約1万2000年前までに気候は温暖化し、新しいエポックが始まりました。これが完新世、私たちが現在生きている期間です。かつては草に覆われたステップだった場所に森が広がり、雪解け水で川が膨れ上がるにつれて、世界は徐々に変化しました。はるかに安定した気候と概して暖かい気温により、世界中のいくつかの集団が定住し始めました。肥沃な三日月地帯としても知られるレバント地方では、人々は作物を育て、家畜を飼う実験をしました。採集や狩猟に頼る代わりに自分たちの食料を生産することに人々の時間と労力を費やすようになるにつれて、最初の村、町、そして都市さえも生まれました。ただし、イギリスやアメリカを含む他の地域では、人々は何千年もの間遊牧民のままであり、狩猟、漁労、採集の伝統を維持しました。このようにして、ホモ・サピエンスはストーンヘンジのような記念碑を建て、最初の文字を作り、メガシティを建設することになります。文字や哲学から科学、建築、芸術に至るまで、私たちが私たちの種と結びつけるすべてのものが完新世に広まりました。

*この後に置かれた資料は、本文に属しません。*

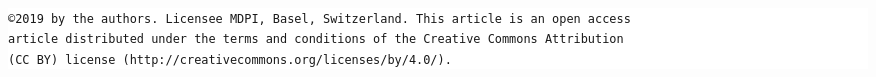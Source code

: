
```
©2019 by the authors. Licensee MDPI, Basel, Switzerland. This article is an open access
article distributed under the terms and conditions of the Creative Commons Attribution
(CC BY) license (http://creativecommons.org/licenses/by/4.0/).
```
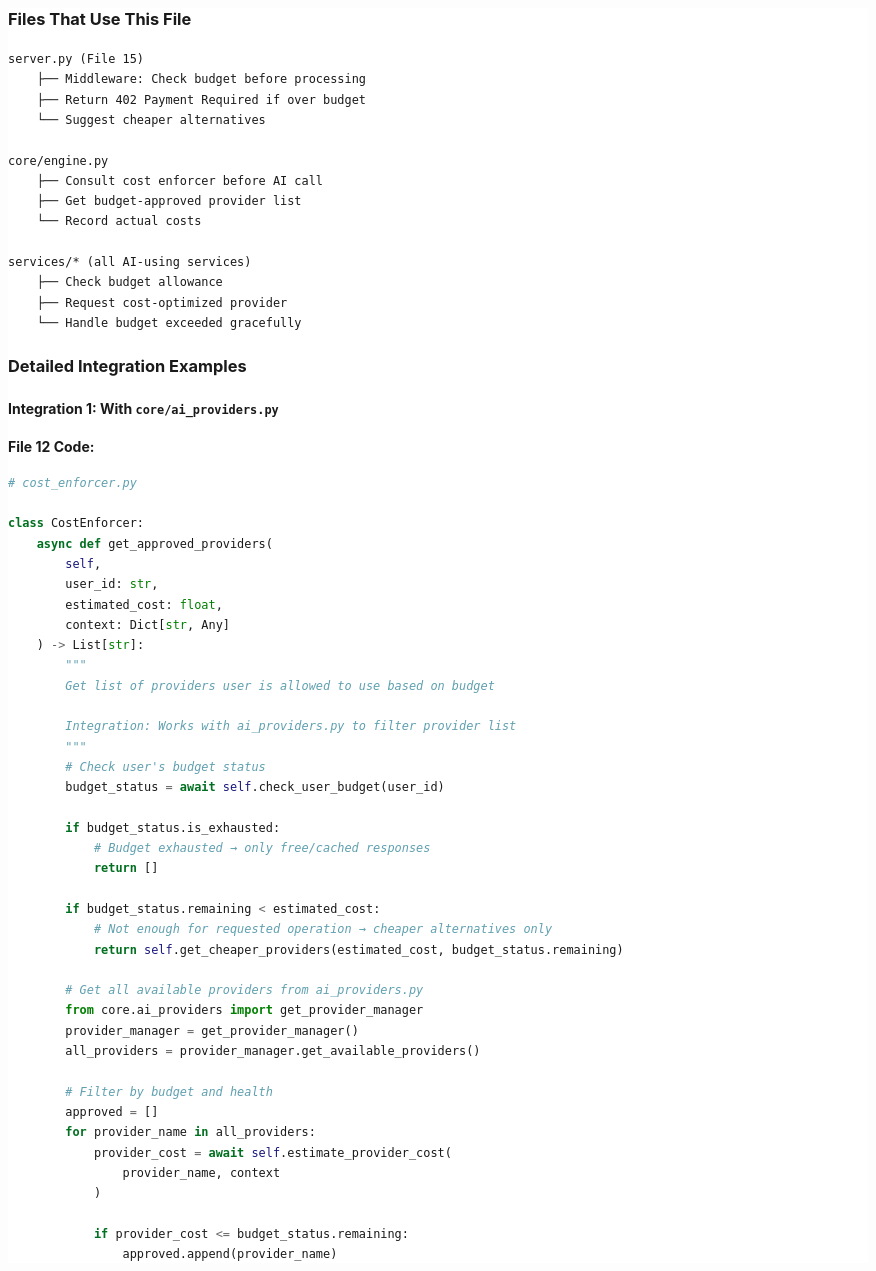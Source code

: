 ### Files That Use This File

```
server.py (File 15)
    ├── Middleware: Check budget before processing
    ├── Return 402 Payment Required if over budget
    └── Suggest cheaper alternatives

core/engine.py
    ├── Consult cost enforcer before AI call
    ├── Get budget-approved provider list
    └── Record actual costs

services/* (all AI-using services)
    ├── Check budget allowance
    ├── Request cost-optimized provider
    └── Handle budget exceeded gracefully
```

### Detailed Integration Examples

#### Integration 1: With `core/ai_providers.py`

**File 12 Code:**
```python
# cost_enforcer.py

class CostEnforcer:
    async def get_approved_providers(
        self,
        user_id: str,
        estimated_cost: float,
        context: Dict[str, Any]
    ) -> List[str]:
        """
        Get list of providers user is allowed to use based on budget
        
        Integration: Works with ai_providers.py to filter provider list
        """
        # Check user's budget status
        budget_status = await self.check_user_budget(user_id)
        
        if budget_status.is_exhausted:
            # Budget exhausted → only free/cached responses
            return []
        
        if budget_status.remaining < estimated_cost:
            # Not enough for requested operation → cheaper alternatives only
            return self.get_cheaper_providers(estimated_cost, budget_status.remaining)
        
        # Get all available providers from ai_providers.py
        from core.ai_providers import get_provider_manager
        provider_manager = get_provider_manager()
        all_providers = provider_manager.get_available_providers()
        
        # Filter by budget and health
        approved = []
        for provider_name in all_providers:
            provider_cost = await self.estimate_provider_cost(
                provider_name, context
            )
            
            if provider_cost <= budget_status.remaining:
                approved.append(provider_name)
```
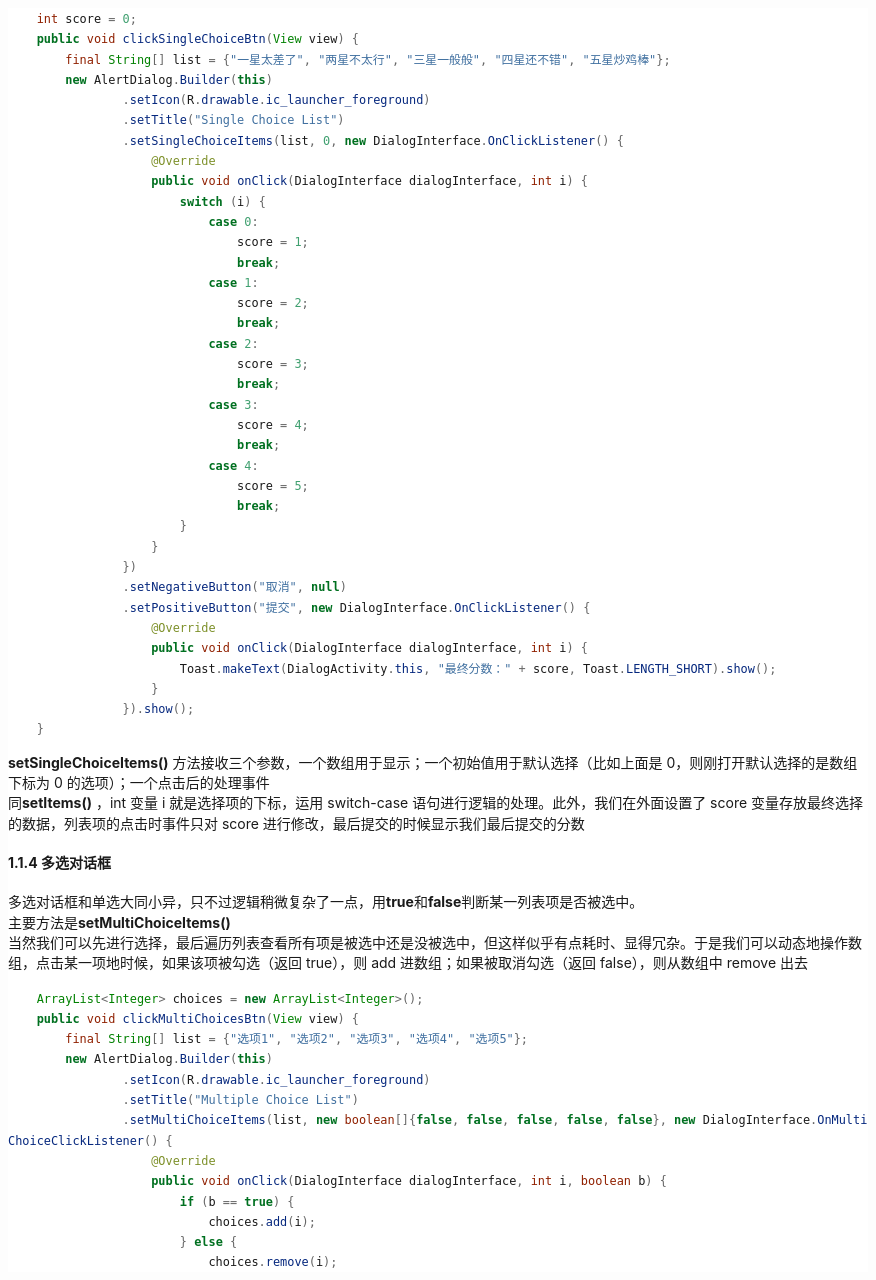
 ```java
    int score = 0;
    public void clickSingleChoiceBtn(View view) {
        final String[] list = {"一星太差了", "两星不太行", "三星一般般", "四星还不错", "五星炒鸡棒"};
        new AlertDialog.Builder(this)
                .setIcon(R.drawable.ic_launcher_foreground)
                .setTitle("Single Choice List")
                .setSingleChoiceItems(list, 0, new DialogInterface.OnClickListener() {
                    @Override
                    public void onClick(DialogInterface dialogInterface, int i) {
                        switch (i) {
                            case 0:
                                score = 1;
                                break;
                            case 1:
                                score = 2;
                                break;
                            case 2:
                                score = 3;
                                break;
                            case 3:
                                score = 4;
                                break;
                            case 4:
                                score = 5;
                                break;
                        }
                    }
                })
                .setNegativeButton("取消", null)
                .setPositiveButton("提交", new DialogInterface.OnClickListener() {
                    @Override
                    public void onClick(DialogInterface dialogInterface, int i) {
                        Toast.makeText(DialogActivity.this, "最终分数：" + score, Toast.LENGTH_SHORT).show();
                    }
                }).show();
    }
```

**setSingleChoiceItems()** 方法接收三个参数，一个数组用于显示；一个初始值用于默认选择（比如上面是 0，则刚打开默认选择的是数组下标为 0 的选项）；一个点击后的处理事件  
同**setItems()** ，int 变量 i 就是选择项的下标，运用 switch-case 语句进行逻辑的处理。此外，我们在外面设置了 score 变量存放最终选择的数据，列表项的点击时事件只对 score 进行修改，最后提交的时候显示我们最后提交的分数

#### 1.1.4 多选对话框

多选对话框和单选大同小异，只不过逻辑稍微复杂了一点，用**true**和**false**判断某一列表项是否被选中。  
主要方法是**setMultiChoiceItems()**  
当然我们可以先进行选择，最后遍历列表查看所有项是被选中还是没被选中，但这样似乎有点耗时、显得冗杂。于是我们可以动态地操作数组，点击某一项地时候，如果该项被勾选（返回 true），则 add 进数组；如果被取消勾选（返回 false），则从数组中 remove 出去

```java
    ArrayList<Integer> choices = new ArrayList<Integer>();
    public void clickMultiChoicesBtn(View view) {
        final String[] list = {"选项1", "选项2", "选项3", "选项4", "选项5"};
        new AlertDialog.Builder(this)
                .setIcon(R.drawable.ic_launcher_foreground)
                .setTitle("Multiple Choice List")
                .setMultiChoiceItems(list, new boolean[]{false, false, false, false, false}, new DialogInterface.OnMultiChoiceClickListener() {
                    @Override
                    public void onClick(DialogInterface dialogInterface, int i, boolean b) {
                        if (b == true) {
                            choices.add(i);
                        } else {
                            choices.remove(i);
```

しかし、私たちをこの地点に導いたものを忘れることはできません。私たちの物語は完新世を超え、氷河期を超え、さらにはホモ・サピエンスが最初に出現した時を超えて、はるか昔にまで遡ります。私たちははるかに長く、はるかに古い物語の一部なのです。単細胞生物が地球の古代の海に初めて現れた何十億年も前まで遡る物語です。それは忍耐と適応、対立と協力、革新と創造性の物語であり、まだまだ終わりのない物語なのです。